The "Background Skills" section (Player's Guide, p. 9) is a bit ambiguous, as it contains terminology from the 3.5 edition (i.e. craft, profession, performance related). Is it a leftover from the 3.5 edition or should I really create a new skill in 4e?

Thanks,
R.


----------



## merchantsteve (Jun 15, 2009)

That's a holdover. it should be eliminated. I thought we trapped all that stuff out!


----------



## roderickvd (Jun 15, 2009)

merchantsteve said:


> That's a holdover. it should be eliminated. I thought we trapped all that stuff out!




So just to be sure: PC's are *not* granted any bonus skill at all?


----------



## Marius Delphus (Jun 15, 2009)

TTBOMK, that section was added in one of the updates to the Player's Guide. The intent behind it, IIRC, was for the GM to go ahead and create a new skill which had little effect other than to "flesh out" a character's backstory by giving the character something "special" to be good at.

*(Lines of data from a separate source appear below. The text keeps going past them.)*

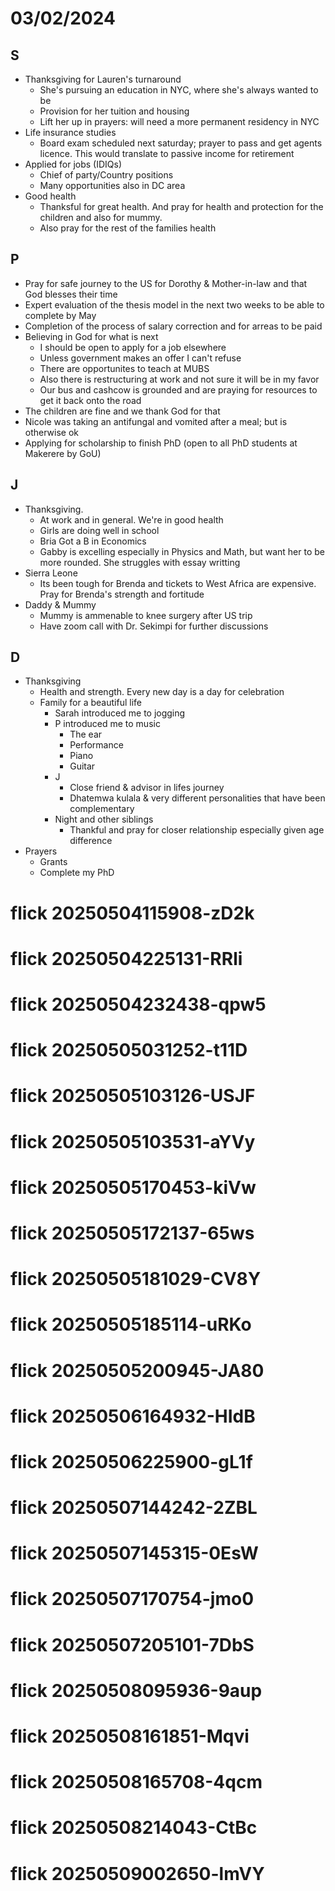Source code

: # 03/02/2024

## S
- Thanksgiving for Lauren's turnaround
   - She's pursuing an education in NYC, where she's always wanted to be
   - Provision for her tuition and housing
   - Lift her up in prayers: will need a more permanent residency in NYC 
- Life insurance studies
   - Board exam scheduled next saturday; prayer to pass and get agents licence. This would translate to passive income for retirement
- Applied for jobs (IDIQs)
   - Chief of party/Country positions
   - Many opportunities also in DC area 
- Good health
   - Thanksful for great health. And pray for health and protection for the children and also for mummy.
   - Also pray for the rest of the families health 
## P
- Pray for safe journey to the US for Dorothy & Mother-in-law and that God blesses their time
- Expert evaluation of the thesis model in the next two weeks to be able to complete by May
- Completion of the process of salary correction and for arreas to be paid
- Believing in God for what is next
   - I should be open to apply for a job elsewhere
   - Unless government makes an offer I can't refuse
   - There are opportunites to teach at MUBS
   - Also there is restructuring at work and not sure it will be in my favor
   - Our bus and cashcow is grounded and are praying for resources to get it back onto the road
- The children are fine and we thank God for that
- Nicole was taking an antifungal and vomited after a meal; but is otherwise ok
- Applying for scholarship to finish PhD (open to all PhD students at Makerere by GoU)
## J 
- Thanksgiving.
   - At work and in general. We're in good health
   - Girls are doing well in school
   - Bria Got a B in Economics
   - Gabby is excelling especially in Physics and Math, but want her to be more rounded. She struggles with essay writting
- Sierra Leone
   - Its been tough for Brenda and tickets to West Africa are expensive. Pray for Brenda's strength and fortitude
- Daddy & Mummy
   - Mummy is ammenable to knee surgery after US trip
   - Have zoom call with Dr. Sekimpi for further discussions 
## D
- Thanksgiving
   - Health and strength. Every new day is a day for celebration
   - Family for a beautiful life
      - Sarah introduced me to jogging
      - P introduced me to music
         - The ear
         - Performance
         - Piano
         - Guitar
      - J
         - Close friend & advisor in lifes journey
         - Dhatemwa kulala & very different personalities that have been complementary
      - Night and other siblings
         - Thankful and pray for closer relationship especially given age difference
- Prayers
   - Grants
   - Complete my PhD    
# flick 20250504115908-zD2k
# flick 20250504225131-RRli
# flick 20250504232438-qpw5
# flick 20250505031252-t11D
# flick 20250505103126-USJF
# flick 20250505103531-aYVy
# flick 20250505170453-kiVw
# flick 20250505172137-65ws
# flick 20250505181029-CV8Y
# flick 20250505185114-uRKo
# flick 20250505200945-JA80
# flick 20250506164932-HIdB
# flick 20250506225900-gL1f
# flick 20250507144242-2ZBL
# flick 20250507145315-0EsW
# flick 20250507170754-jmo0
# flick 20250507205101-7DbS
# flick 20250508095936-9aup
# flick 20250508161851-Mqvi
# flick 20250508165708-4qcm
# flick 20250508214043-CtBc
# flick 20250509002650-lmVY

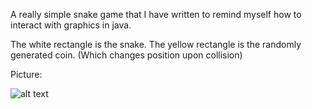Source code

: A really simple snake game that I have written to remind myself how to interact with graphics in java.

The white rectangle  is the snake.
The yellow rectangle is the randomly generated coin. (Which changes position upon collision)

Picture:

![alt text](https://i.imgur.com/mwBuseO.png)
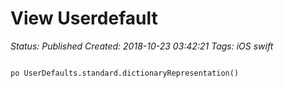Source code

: # View Userdefault

_Status: Published_
_Created: 2018-10-23 03:42:21_
_Tags: iOS swift_

<code>
po UserDefaults.standard.dictionaryRepresentation()
</code>
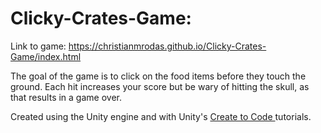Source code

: # Clicky-Crates-Game: 
Link to game: https://christianmrodas.github.io/Clicky-Crates-Game/index.html

The goal of the game is to click on the food items before they touch the ground. Each hit increases your score but be wary of hitting the skull, as that results in a game over.

Created using the Unity engine and with Unity's <ins> Create to Code </ins> tutorials.
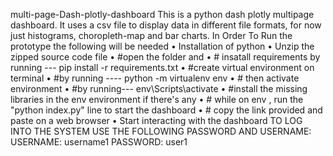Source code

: multi-page-Dash-plotly-dashboard
This is a python dash plotly multipage dashboard. It uses a csv file to display data in different file formats, for now just histograms, choropleth-map and bar charts.
In Order To Run the prototype the following will be needed 
•	Installation of python 
•	Unzip the zipped source code file 
•	#open the folder and 
•	# insatall requirements by running ---  pip install -r requirements.txt
•	#create virtual environment on terminal
•	#by running ---- python -m virtualenv env
•	# then activate environment
•	#by running---  env\Scripts\activate
•	#install the missing libraries in the env environment if there's any 
•	# while on env , run the "python index.py" line to start the dashboard
•	# copy the link provided and paste on a web browser
•	Start interacting with the dashboard 
TO LOG INTO THE SYSTEM 
USE THE FOLLOWING PASSWORD AND USERNAME:
USERNAME: username1
PASSWORD: user1
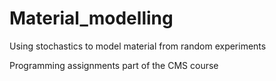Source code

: # Material_modelling
Using stochastics to model material from random experiments

Programming assignments part of the CMS course 
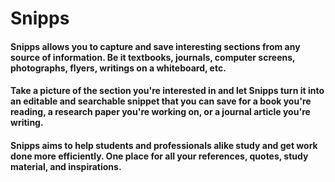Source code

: # Snipps

#### Snipps allows you to capture and save interesting sections from any source of information. Be it textbooks, journals, computer screens, photographs, flyers, writings on a whiteboard, etc.

#### Take a picture of the section you're interested in and let Snipps turn it into an editable and searchable snippet that you can save for a book you're reading, a research paper you're working on, or a journal article you're writing.

#### Snipps aims to help students and professionals alike study and get work done more efficiently. One place for all your references, quotes, study material, and inspirations.
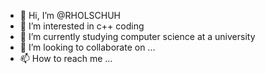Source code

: - 👋 Hi, I’m @RHOLSCHUH
- 👀 I’m interested in c++ coding
- 🌱 I’m currently studying computer science at a university
- 💞️ I’m looking to collaborate on ...
- 📫 How to reach me ...

<!---
RHOLSCHUH/RHOLSCHUH is a ✨ special ✨ repository because its `README.md` (this file) appears on your GitHub profile.
You can click the Preview link to take a look at your changes.
--->
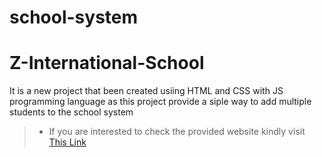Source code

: # school-system
# Z-International-School

It is a new project that been created usiing HTML and CSS with JS programming  language as this project provide a siple way to add multiple students to the school system

>* If you are interested to check the provided website kindly visit [This Link](https://issazeidan.github.io/school-system/)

If you're uncomfortable with it, I'd recommend you just pretend it's not there and instead give each character a +2 bonus to rolls having to do with whatever they chose as a background skill (as long as it would be, in 3.5 terms, a Craft, Performance, or Profession thing -- something that never affects combat, but *might* affect a skill challenge).


----------



## Morrus (Jun 15, 2009)

It's _not_ a holdover, no, and should not be eliminated!

They do get one free skill, which they create with their DM's consent.  For ideas of what that skill would be, think along the lines of craft/profession/perform (as in the English sense of the words, nothing to do with game mechanics).  Or, as the text says, it should answer the question "What does your character like to do when he's not adventuring?"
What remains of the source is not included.